Work item: Hunt through the entries for the word "relu" and copy each line in which it appears.

Information shown:
BEGIN

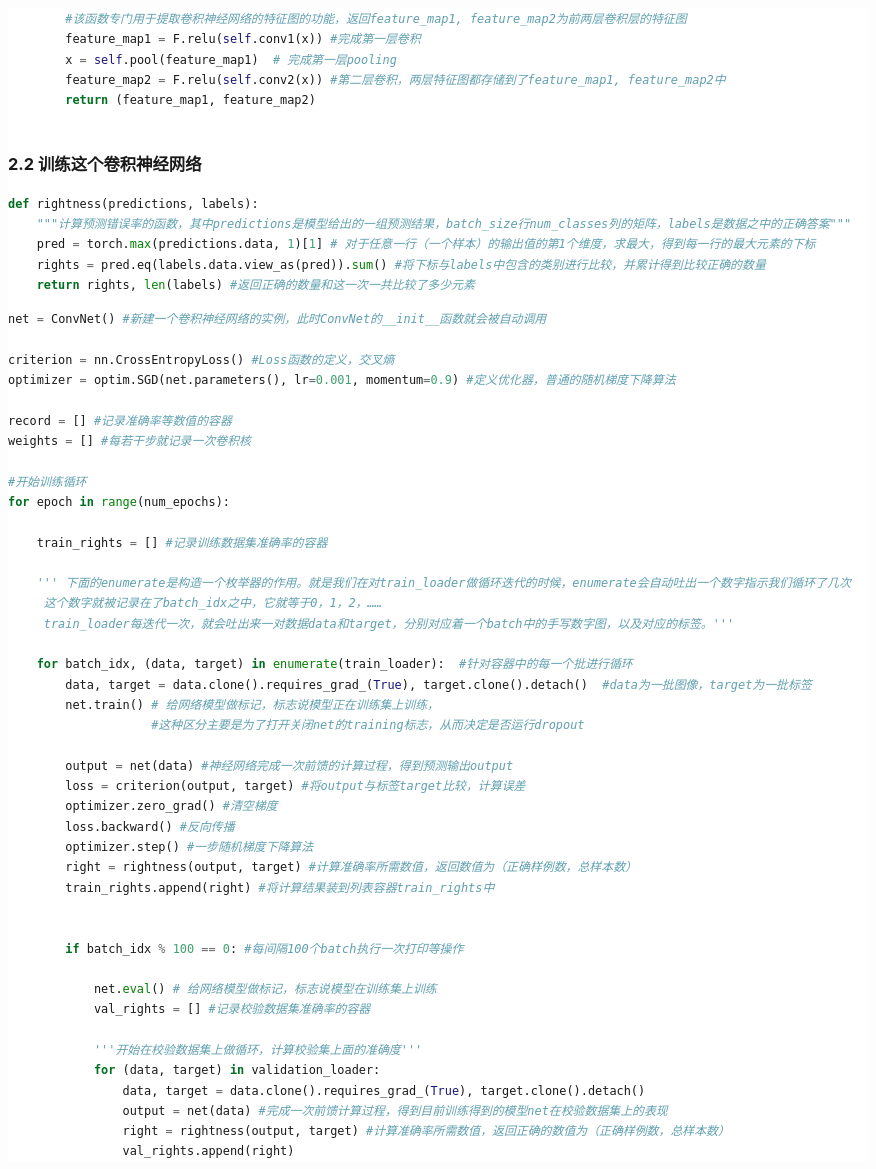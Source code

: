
 ```python
        #该函数专门用于提取卷积神经网络的特征图的功能，返回feature_map1, feature_map2为前两层卷积层的特征图
        feature_map1 = F.relu(self.conv1(x)) #完成第一层卷积
        x = self.pool(feature_map1)  # 完成第一层pooling
        feature_map2 = F.relu(self.conv2(x)) #第二层卷积，两层特征图都存储到了feature_map1, feature_map2中
        return (feature_map1, feature_map2)
    
```

### 2.2 训练这个卷积神经网络


```python
def rightness(predictions, labels):
    """计算预测错误率的函数，其中predictions是模型给出的一组预测结果，batch_size行num_classes列的矩阵，labels是数据之中的正确答案"""
    pred = torch.max(predictions.data, 1)[1] # 对于任意一行（一个样本）的输出值的第1个维度，求最大，得到每一行的最大元素的下标
    rights = pred.eq(labels.data.view_as(pred)).sum() #将下标与labels中包含的类别进行比较，并累计得到比较正确的数量
    return rights, len(labels) #返回正确的数量和这一次一共比较了多少元素

```


```python
net = ConvNet() #新建一个卷积神经网络的实例，此时ConvNet的__init__函数就会被自动调用

criterion = nn.CrossEntropyLoss() #Loss函数的定义，交叉熵
optimizer = optim.SGD(net.parameters(), lr=0.001, momentum=0.9) #定义优化器，普通的随机梯度下降算法

record = [] #记录准确率等数值的容器
weights = [] #每若干步就记录一次卷积核

#开始训练循环
for epoch in range(num_epochs):
    
    train_rights = [] #记录训练数据集准确率的容器
    
    ''' 下面的enumerate是构造一个枚举器的作用。就是我们在对train_loader做循环迭代的时候，enumerate会自动吐出一个数字指示我们循环了几次
     这个数字就被记录在了batch_idx之中，它就等于0，1，2，……
     train_loader每迭代一次，就会吐出来一对数据data和target，分别对应着一个batch中的手写数字图，以及对应的标签。'''
    
    for batch_idx, (data, target) in enumerate(train_loader):  #针对容器中的每一个批进行循环
        data, target = data.clone().requires_grad_(True), target.clone().detach()  #data为一批图像，target为一批标签
        net.train() # 给网络模型做标记，标志说模型正在训练集上训练，
                    #这种区分主要是为了打开关闭net的training标志，从而决定是否运行dropout
            
        output = net(data) #神经网络完成一次前馈的计算过程，得到预测输出output
        loss = criterion(output, target) #将output与标签target比较，计算误差
        optimizer.zero_grad() #清空梯度
        loss.backward() #反向传播
        optimizer.step() #一步随机梯度下降算法
        right = rightness(output, target) #计算准确率所需数值，返回数值为（正确样例数，总样本数）
        train_rights.append(right) #将计算结果装到列表容器train_rights中

    
        if batch_idx % 100 == 0: #每间隔100个batch执行一次打印等操作
            
            net.eval() # 给网络模型做标记，标志说模型在训练集上训练
            val_rights = [] #记录校验数据集准确率的容器
            
            '''开始在校验数据集上做循环，计算校验集上面的准确度'''
            for (data, target) in validation_loader:
                data, target = data.clone().requires_grad_(True), target.clone().detach()
                output = net(data) #完成一次前馈计算过程，得到目前训练得到的模型net在校验数据集上的表现
                right = rightness(output, target) #计算准确率所需数值，返回正确的数值为（正确样例数，总样本数）
                val_rights.append(right)
```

END

Answer:
        feature_map1 = F.relu(self.conv1(x)) #完成第一层卷积
        feature_map2 = F.relu(self.conv2(x)) #第二层卷积，两层特征图都存储到了feature_map1, feature_map2中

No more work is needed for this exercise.